Ah, the memories

Chris tells me all the time that as the mom to a little boy, I am Kostyn’s first and longest love. I’m sure that when he’s grown and left the nest he will feel a special bond with me, a sense of safety in my arms. Perhaps when he looks into my eyes he’ll even have a vague, subconscious memory of the tender loving care I gave him in these first months of his life.

But he won’t remember the everyday stuff. He won’t remember the clothes I washed, dried, hung on tiny hangers, wriggled onto his body, snapped and unsnapped, snapped and unsnapped, snapped and unsnapped, sprayed with stain remover, and washed again.

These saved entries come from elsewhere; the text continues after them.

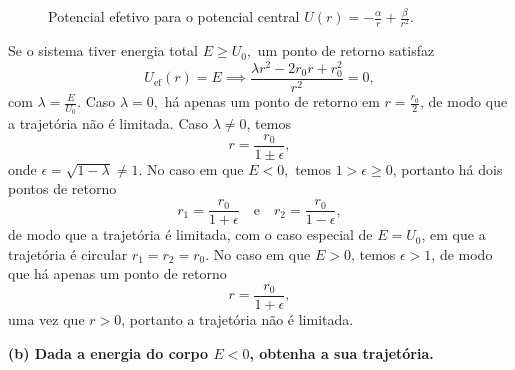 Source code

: \begin{figure}[H]
    \centering
    \caption{Potencial efetivo para o potencial central \(U(r) = -\frac{\alpha}{r} + \frac{\beta}{r^2}\).}
\end{figure}

Se o sistema tiver energia total \(E \geq U_0,\) um ponto de retorno satisfaz
\begin{equation}
    U_\mathrm{ef}(r) = E \implies \frac{\lambda r^2 - 2r_0 r + r_0^2}{r^2} = 0,
\end{equation}
com \(\lambda = \frac{E}{U_0}.\) Caso \(\lambda = 0,\) há apenas um ponto de retorno em \(r = \frac{r_0}{2}\), de modo que a trajetória não é limitada. Caso \(\lambda \neq 0\), temos
\begin{equation}
    r = \frac{r_0}{1 \pm \epsilon},
\end{equation}
onde \(\epsilon = \sqrt{1 - \lambda} \neq 1\). No caso em que \(E < 0,\) temos \(1 > \epsilon \geq 0\), portanto há dois pontos de retorno
\begin{equation}
    r_1 = \frac{r_0}{1+\epsilon}\quad\text{e}\quad r_2 = \frac{r_0}{1 - \epsilon},
\end{equation}
de modo que a trajetória é limitada, com o caso especial de \(E = U_0\), em que a trajetória é circular \(r_1 = r_2 = r_0\). No caso em que \(E > 0\), temos \(\epsilon > 1\), de modo que há apenas um ponto de retorno
\begin{equation}
    r = \frac{r_0}{1+\epsilon},
\end{equation}
uma vez que \(r > 0\), portanto a trajetória não é limitada.

\textbf{(b) Dada a energia do corpo \(E < 0\), obtenha a sua trajetória.}

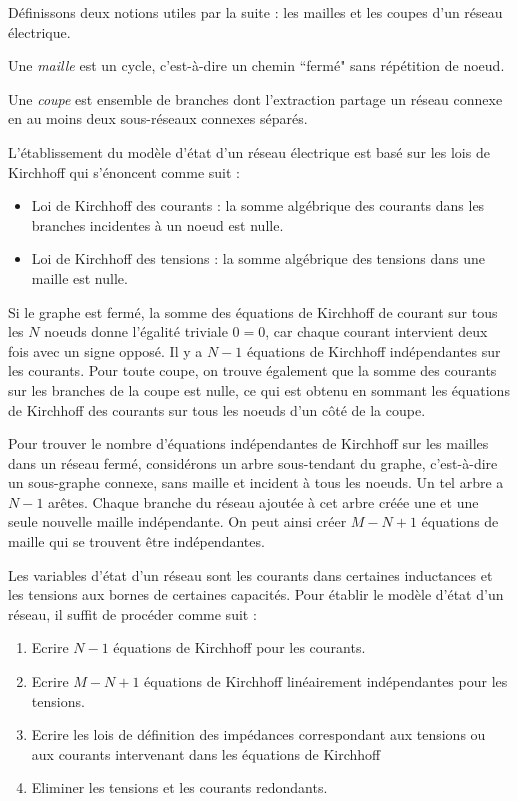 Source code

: Définissons deux notions utiles par la suite : les
mailles et les coupes d'un réseau électrique.
\begin{description}
\item Une {\em maille} est un cycle, c'est-à-dire un chemin ``fermé" sans répétition de noeud.
\item Une {\em coupe} est ensemble  de branches dont
l'extraction partage un réseau connexe en au moins deux sous-réseaux connexes séparés.
\end{description}

L'établissement du modèle d'état d'un réseau électrique est
basé sur les lois de Kirchhoff qui s'énoncent comme suit :
\begin{itemize}
\item Loi de Kirchhoff des courants : la somme algébrique des
courants dans les branches incidentes à un noeud est nulle.
\item Loi de Kirchhoff des tensions : la somme algébrique des
tensions dans une maille est nulle.
\end{itemize}


Si le graphe est fermé, la somme des équations de Kirchhoff de courant sur tous les $N$ noeuds donne l'égalité triviale $0=0$, car chaque courant intervient deux fois avec un signe opposé. Il y a $N-1$ équations de Kirchhoff indépendantes sur les courants. Pour toute coupe, on trouve également que la somme des courants sur les branches de la coupe est nulle, ce qui est obtenu en sommant les équations de Kirchhoff des courants sur tous les noeuds d'un côté de la coupe.

Pour trouver le nombre d'équations indépendantes de Kirchhoff sur les mailles dans un réseau fermé, considérons un arbre sous-tendant du graphe, c'est-à-dire un sous-graphe connexe, sans maille et incident à tous les noeuds. Un tel arbre a $N-1$ arêtes. Chaque branche du réseau ajoutée à cet arbre  créée une et une seule nouvelle maille indépendante. On peut ainsi créer $M-N+1$ équations de maille qui se trouvent être indépendantes.


Les variables d'état d'un réseau sont les courants dans
certaines inductances et les tensions aux bornes de certaines
capacités.   Pour établir le modèle d'état d'un réseau, il suffit
de procéder comme suit :
\begin{enumerate}
\item Ecrire $N-1$ équations de Kirchhoff  pour les courants.
\item Ecrire $M-N+1$ équations de Kirchhoff linéairement
indépendan\-tes pour les tensions.
\item Ecrire les lois de définition des impédances correspondant
aux  tensions ou aux courants intervenant dans les équations de
Kirchhoff 
\item Eliminer les tensions et les courants redondants.
\end{enumerate}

He won’t recall the hours we spent at the grocery store as I hemmed and hawed over every decision on what to buy for him. Aisle after aisle, should I get the whole grain crackers? Are those really whole grain? What about whole wheat? Butter flavored? Mini size? The ones marketed to toddlers? Low salt? No salt? Will he hate those? I’d hate those. I’d like these. But he shouldn’t have these....

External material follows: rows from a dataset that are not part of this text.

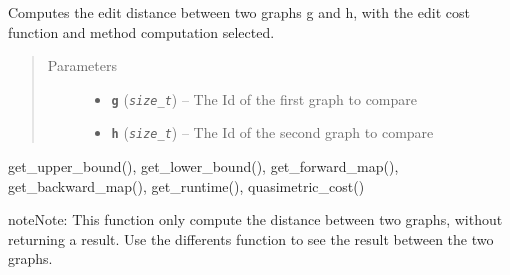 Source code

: \documentclass[letterpaper,10pt,english]{sphinxmanual}
\begin{document}

\begin{fulllineitems}
\label{doc:gedlibpy.run_method}
Computes the edit distance between two graphs g and h, with the edit cost function and method computation selected.
\begin{quote}\begin{description}
\item[{Parameters}] \leavevmode\begin{itemize}
\item {} 
\textbf{\texttt{g}} (\emph{\texttt{size\_t}}) -- The Id of the first graph to compare

\item {} 
\textbf{\texttt{h}} (\emph{\texttt{size\_t}}) -- The Id of the second graph to compare

\end{itemize}

\end{description}\end{quote}




get\_upper\_bound(), get\_lower\_bound(),  get\_forward\_map(), get\_backward\_map(), get\_runtime(), quasimetric\_cost()



\begin{notice}{note}{Note:}
This function only compute the distance between two graphs, without returning a result. Use the differents function to see the result between the two graphs.
\end{notice}

\end{fulllineitems}

\end{document}
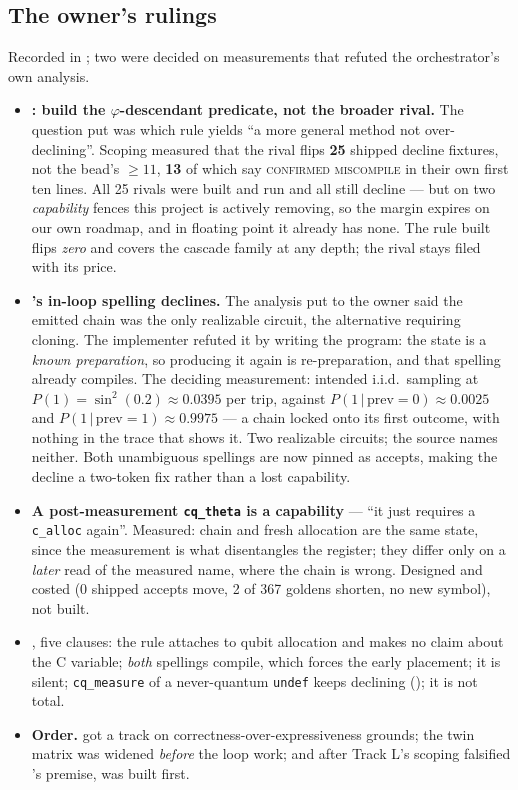 \subsection*{The owner's rulings}
Recorded in ; two were decided on measurements that refuted the orchestrator's own
analysis.
\begin{itemize}
  \item \textbf{: build the \(\varphi\)-descendant predicate, not the broader rival.} The question
    put was which rule yields ``a more general method not over-declining''. Scoping measured that the rival
    flips \textbf{25} shipped decline fixtures, not the bead's \(\ge 11\), \textbf{13} of which say
    \textsc{confirmed miscompile} in their own first ten lines. All 25 rivals were built and run and all
    still decline --- but on two \emph{capability} fences this project is actively removing, so the margin
    expires on our own roadmap, and in floating point it already has none. The rule built flips \emph{zero}
    and covers the cascade family at any depth; the rival stays filed with its price.
  \item \textbf{'s in-loop spelling declines.} The analysis put to the owner said the emitted chain
    was the only realizable circuit, the alternative requiring cloning. The implementer refuted it by
    writing the program: the state is a \emph{known preparation}, so producing it again is re-preparation,
    and that spelling already compiles. The deciding measurement: intended i.i.d.\ sampling at
    \(P(1)=\sin^2(0.2)\approx0.0395\) per trip, against \(P(1\,|\,\mathrm{prev}{=}0)\approx0.0025\) and
    \(P(1\,|\,\mathrm{prev}{=}1)\approx0.9975\) --- a chain locked onto its first outcome, with nothing in
    the trace that shows it. Two realizable circuits; the source names neither. Both unambiguous spellings
    are now pinned as accepts, making the decline a two-token fix rather than a lost capability.
  \item \textbf{A post-measurement \texttt{cq\_theta} is a capability} --- ``it just requires a
    \texttt{c\_alloc} again''. Measured: chain and fresh allocation are the same state, since the
    measurement is what disentangles the register; they differ only on a \emph{later} read of the measured
    name, where the chain is wrong. Designed and costed (0 shipped accepts move, 2 of 367 goldens shorten,
    no new symbol), not built.
  \item \textbf{}, five clauses: the rule attaches to qubit allocation and makes no claim about the
    C variable; \emph{both} spellings compile, which forces the early placement; it is silent;
    \texttt{cq\_measure} of a never-quantum \texttt{undef} keeps declining (); it is not total.
  \item \textbf{Order.}  got a track on correctness-over-expressiveness grounds; the twin matrix
    was widened \emph{before} the loop work; and after Track L's scoping falsified 's premise,
     was built first.
\end{itemize}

He won’t remember me stumbling into his room at 1:30 a.m. to comfort him when he cries. Or sitting with him from 2:30 until 4:15 a.m. when he can’t get back to sleep. Or getting up again to nurse him at 5 am when he wakes yet a third time in one night.

I WISH he’d remember the meals. Steaming and cutting veggies, preparing tiny pasta shells with organic cheese, dicing fresh and frozen fruit, preparing whole milk yogurt with no-sugar-added all-fruit preserves...only to watch half of it end up in his bib or thrown on the floor, every meal ending the same way — with me on my hands and knees, retrieving whatever bits of my hard work the dog didn’t even see fit to eat.

Nope. Won’t remember any of it. Here’s what he will remember: Everything his Daddy did for, to and with him. Every gift Daddy gave him, every trip they took, and every silly inside joke they shared.

The great thing about parenthood is that if you had a great childhood, you get to relive it through the eyes of your kid. And if you had a sucky childhood, you get a giant ‘do over.’ You can choose to take your life, and your child’s, in a totally different direction than the one from which you came. Kostyn is blessed with a dad whose childhood was so magical he wants to relive it.
And relive it he shall.

And really, nothing could make me happier. I will always remember our mother-son stuff. But I want Kostyn to remember the father-son stuff. And it warms my heart to know he’s got a dad who will make sure that happens.



Chris was playing a little wooden flute for Kostyn, so Kostyn decided to "play" his drumstick. Gotta be like Daddy....

7 comments:

Tara said...

What a nice post, Robyn. I hope he'll remember some of the Mom moments, too.

Robyn said...

Thanks Tara. I really only wrote it to get people to read Chris' linked post. I thought that one was really sweet.
Of course, I'm biased.... :)

Carol said...

That is The.Cutest.Photo.Ever. But I'm glad you mentioned the drumstick part, because if Kostyn is already playing the recorder, I know I must be doing something wrong with Noah! I loved Chris's post too - it brought back so many perfect memories of my dad, and my first fishing pole!

bridge said...

That pic is priceless!

Hedgehog said...

He's definitely going to remember the cookie you nicked from him.

Kari-Anne said...

I just love the picture of your son with your husband . He will for sure play music :o)

K-A

julia said...

this was so sweet. the picture is priceless.